[[ ENTRIES SHOWN open ]]

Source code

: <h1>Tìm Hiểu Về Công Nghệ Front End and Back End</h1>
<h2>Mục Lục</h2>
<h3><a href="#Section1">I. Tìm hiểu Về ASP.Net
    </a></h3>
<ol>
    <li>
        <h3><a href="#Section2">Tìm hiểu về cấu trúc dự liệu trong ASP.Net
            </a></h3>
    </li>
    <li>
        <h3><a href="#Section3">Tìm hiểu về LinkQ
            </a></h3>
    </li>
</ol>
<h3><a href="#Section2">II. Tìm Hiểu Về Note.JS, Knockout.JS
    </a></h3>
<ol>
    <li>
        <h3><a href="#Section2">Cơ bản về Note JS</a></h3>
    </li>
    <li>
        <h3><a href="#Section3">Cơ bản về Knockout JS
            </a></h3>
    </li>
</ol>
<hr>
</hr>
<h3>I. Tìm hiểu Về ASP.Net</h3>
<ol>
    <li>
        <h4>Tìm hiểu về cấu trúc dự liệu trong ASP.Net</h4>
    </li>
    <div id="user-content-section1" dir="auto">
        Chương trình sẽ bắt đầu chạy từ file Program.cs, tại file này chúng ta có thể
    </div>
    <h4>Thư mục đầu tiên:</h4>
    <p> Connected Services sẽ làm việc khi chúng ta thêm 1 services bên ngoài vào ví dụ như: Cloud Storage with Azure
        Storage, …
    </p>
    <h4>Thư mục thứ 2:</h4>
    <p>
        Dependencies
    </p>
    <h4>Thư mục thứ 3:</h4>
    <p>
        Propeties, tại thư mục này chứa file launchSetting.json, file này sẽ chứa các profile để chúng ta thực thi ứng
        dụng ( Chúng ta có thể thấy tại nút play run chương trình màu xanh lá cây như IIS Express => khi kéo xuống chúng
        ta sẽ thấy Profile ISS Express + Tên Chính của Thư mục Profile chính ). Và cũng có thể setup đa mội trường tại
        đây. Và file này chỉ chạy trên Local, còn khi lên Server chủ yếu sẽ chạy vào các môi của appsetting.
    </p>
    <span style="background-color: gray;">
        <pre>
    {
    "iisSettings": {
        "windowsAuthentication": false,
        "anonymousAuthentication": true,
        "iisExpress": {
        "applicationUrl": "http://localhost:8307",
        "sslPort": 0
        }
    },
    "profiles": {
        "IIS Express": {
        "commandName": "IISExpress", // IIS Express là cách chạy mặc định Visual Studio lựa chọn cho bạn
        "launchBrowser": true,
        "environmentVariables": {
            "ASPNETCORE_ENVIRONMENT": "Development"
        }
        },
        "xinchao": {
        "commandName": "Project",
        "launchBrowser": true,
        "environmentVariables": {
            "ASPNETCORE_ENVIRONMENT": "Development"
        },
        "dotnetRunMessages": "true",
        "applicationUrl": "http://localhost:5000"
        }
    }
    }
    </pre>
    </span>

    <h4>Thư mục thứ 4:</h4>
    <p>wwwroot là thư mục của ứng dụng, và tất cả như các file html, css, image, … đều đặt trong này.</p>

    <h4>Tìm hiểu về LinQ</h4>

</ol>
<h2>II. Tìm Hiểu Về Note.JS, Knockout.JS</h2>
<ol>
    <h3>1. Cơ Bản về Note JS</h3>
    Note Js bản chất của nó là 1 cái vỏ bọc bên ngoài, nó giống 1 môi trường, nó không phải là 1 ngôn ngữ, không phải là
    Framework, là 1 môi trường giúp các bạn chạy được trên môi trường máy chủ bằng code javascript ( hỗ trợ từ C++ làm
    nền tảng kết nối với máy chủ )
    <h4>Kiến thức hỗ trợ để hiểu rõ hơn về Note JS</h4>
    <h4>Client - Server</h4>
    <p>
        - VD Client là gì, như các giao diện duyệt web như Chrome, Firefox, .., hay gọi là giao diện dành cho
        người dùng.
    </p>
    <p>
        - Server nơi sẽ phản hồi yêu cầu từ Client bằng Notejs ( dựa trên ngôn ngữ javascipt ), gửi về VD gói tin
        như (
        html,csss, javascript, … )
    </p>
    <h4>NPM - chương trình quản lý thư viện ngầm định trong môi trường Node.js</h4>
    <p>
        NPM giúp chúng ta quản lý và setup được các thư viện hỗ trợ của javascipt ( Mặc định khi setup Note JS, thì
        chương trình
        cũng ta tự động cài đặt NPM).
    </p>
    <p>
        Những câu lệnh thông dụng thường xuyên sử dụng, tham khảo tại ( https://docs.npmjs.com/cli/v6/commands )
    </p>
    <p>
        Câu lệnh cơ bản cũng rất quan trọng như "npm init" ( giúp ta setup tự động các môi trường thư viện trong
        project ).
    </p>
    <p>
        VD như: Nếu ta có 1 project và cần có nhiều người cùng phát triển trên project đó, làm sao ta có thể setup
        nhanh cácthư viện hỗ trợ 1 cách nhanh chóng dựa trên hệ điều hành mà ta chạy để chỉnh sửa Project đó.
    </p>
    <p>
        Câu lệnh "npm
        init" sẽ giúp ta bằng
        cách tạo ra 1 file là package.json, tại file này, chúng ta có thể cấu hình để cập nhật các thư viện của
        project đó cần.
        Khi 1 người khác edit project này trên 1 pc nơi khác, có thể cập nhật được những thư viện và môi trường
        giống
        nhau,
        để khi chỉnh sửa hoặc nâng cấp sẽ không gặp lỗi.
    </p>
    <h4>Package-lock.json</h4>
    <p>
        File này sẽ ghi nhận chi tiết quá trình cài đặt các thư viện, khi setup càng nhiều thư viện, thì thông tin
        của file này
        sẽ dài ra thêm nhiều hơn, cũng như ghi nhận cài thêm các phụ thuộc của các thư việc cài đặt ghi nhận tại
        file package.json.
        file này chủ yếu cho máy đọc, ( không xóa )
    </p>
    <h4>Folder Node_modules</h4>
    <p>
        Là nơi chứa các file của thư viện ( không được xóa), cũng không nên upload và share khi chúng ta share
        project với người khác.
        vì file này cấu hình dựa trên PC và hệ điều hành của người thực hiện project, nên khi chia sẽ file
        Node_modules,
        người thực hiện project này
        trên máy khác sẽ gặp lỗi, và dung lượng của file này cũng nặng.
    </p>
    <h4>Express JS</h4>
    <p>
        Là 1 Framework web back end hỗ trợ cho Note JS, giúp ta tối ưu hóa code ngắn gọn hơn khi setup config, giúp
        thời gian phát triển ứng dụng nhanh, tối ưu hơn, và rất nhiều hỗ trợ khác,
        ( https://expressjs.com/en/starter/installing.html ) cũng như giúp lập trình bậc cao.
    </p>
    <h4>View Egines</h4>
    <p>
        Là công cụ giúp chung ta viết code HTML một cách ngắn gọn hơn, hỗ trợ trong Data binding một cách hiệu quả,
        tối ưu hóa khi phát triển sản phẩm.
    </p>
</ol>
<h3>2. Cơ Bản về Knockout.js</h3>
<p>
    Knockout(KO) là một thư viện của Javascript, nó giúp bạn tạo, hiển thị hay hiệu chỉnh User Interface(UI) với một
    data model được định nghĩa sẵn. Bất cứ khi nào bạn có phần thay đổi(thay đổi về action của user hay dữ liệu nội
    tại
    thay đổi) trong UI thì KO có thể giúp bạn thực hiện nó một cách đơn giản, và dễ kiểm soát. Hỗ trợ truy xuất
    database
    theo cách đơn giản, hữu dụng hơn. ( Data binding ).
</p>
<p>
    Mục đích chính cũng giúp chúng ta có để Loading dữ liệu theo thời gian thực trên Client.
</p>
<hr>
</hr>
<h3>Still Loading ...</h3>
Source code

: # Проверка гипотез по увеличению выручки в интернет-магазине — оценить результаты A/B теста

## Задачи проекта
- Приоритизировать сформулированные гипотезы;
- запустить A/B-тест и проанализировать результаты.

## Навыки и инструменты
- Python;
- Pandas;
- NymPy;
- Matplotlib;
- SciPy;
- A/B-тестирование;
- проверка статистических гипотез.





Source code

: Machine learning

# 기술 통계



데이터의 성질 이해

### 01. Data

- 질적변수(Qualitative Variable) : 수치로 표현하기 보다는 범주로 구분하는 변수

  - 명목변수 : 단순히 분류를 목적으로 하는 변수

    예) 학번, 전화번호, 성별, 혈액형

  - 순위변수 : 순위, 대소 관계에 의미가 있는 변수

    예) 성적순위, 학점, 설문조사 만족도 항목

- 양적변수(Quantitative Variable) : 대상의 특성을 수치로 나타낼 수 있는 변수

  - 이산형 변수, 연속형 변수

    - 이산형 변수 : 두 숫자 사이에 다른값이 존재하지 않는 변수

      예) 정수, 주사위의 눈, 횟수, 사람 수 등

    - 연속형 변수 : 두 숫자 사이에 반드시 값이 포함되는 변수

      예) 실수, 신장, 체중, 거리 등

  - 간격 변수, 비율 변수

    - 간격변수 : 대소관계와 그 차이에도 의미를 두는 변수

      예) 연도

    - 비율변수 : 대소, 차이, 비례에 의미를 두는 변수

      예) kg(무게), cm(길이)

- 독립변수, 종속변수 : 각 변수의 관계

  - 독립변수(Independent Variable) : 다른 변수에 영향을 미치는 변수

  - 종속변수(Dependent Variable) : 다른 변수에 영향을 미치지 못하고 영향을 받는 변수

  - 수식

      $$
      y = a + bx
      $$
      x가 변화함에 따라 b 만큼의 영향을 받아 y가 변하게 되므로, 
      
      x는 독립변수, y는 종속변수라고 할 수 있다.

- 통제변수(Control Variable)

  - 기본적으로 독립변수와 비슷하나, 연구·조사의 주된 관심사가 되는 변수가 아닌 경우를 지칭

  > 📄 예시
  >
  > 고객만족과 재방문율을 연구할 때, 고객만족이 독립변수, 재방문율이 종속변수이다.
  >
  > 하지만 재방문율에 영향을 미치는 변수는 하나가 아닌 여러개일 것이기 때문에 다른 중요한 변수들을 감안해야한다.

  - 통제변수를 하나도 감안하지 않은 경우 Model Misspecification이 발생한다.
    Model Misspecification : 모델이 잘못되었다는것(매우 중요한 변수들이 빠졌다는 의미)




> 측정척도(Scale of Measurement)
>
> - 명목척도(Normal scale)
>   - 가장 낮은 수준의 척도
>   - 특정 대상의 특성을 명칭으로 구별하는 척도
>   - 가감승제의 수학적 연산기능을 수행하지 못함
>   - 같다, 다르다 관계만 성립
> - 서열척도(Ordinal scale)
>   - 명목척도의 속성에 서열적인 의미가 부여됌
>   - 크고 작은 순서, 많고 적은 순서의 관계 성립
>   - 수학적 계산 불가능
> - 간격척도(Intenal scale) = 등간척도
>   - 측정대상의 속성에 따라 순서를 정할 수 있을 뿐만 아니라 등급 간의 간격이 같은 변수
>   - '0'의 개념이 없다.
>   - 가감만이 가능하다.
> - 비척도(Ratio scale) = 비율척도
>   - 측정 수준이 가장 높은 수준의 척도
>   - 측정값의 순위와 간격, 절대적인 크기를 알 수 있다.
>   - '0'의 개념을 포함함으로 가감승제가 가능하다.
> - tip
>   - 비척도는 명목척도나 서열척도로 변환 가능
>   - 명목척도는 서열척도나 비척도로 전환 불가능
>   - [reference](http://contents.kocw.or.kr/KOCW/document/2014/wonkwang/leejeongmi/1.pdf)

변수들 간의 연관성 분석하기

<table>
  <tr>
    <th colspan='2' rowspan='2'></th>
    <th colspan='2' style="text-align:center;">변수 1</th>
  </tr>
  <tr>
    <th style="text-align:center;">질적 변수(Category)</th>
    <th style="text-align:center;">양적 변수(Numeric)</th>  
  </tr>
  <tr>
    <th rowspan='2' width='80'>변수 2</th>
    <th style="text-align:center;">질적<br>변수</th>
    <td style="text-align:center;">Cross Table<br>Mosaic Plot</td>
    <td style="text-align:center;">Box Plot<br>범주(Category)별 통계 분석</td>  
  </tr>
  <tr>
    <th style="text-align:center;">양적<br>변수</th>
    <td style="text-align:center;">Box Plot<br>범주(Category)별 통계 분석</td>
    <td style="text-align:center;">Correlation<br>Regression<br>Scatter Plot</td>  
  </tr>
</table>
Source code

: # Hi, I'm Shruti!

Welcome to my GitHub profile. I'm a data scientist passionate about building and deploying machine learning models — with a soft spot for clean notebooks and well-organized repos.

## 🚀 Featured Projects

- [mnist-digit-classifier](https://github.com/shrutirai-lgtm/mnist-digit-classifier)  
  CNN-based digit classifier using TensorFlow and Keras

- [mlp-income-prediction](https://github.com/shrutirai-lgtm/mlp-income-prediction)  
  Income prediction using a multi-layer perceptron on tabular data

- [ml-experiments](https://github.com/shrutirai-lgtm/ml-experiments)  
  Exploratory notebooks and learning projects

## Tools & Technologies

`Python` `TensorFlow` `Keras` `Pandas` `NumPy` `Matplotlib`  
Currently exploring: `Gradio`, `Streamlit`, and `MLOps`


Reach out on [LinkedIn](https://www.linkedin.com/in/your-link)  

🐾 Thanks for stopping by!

[[ ENTRIES SHOWN closed ]]

BRIEF ::
Filter the records above down to the lines that hold the string "dụng".

RESULT OF THE TASK ::
        dụng ( Chúng ta có thể thấy tại nút play run chương trình màu xanh lá cây như IIS Express => khi kéo xuống chúng
    <p>wwwroot là thư mục của ứng dụng, và tất cả như các file html, css, image, … đều đặt trong này.</p>
        Những câu lệnh thông dụng thường xuyên sử dụng, tham khảo tại ( https://docs.npmjs.com/cli/v6/commands )
        thời gian phát triển ứng dụng nhanh, tối ưu hơn, và rất nhiều hỗ trợ khác,
    theo cách đơn giản, hữu dụng hơn. ( Data binding ).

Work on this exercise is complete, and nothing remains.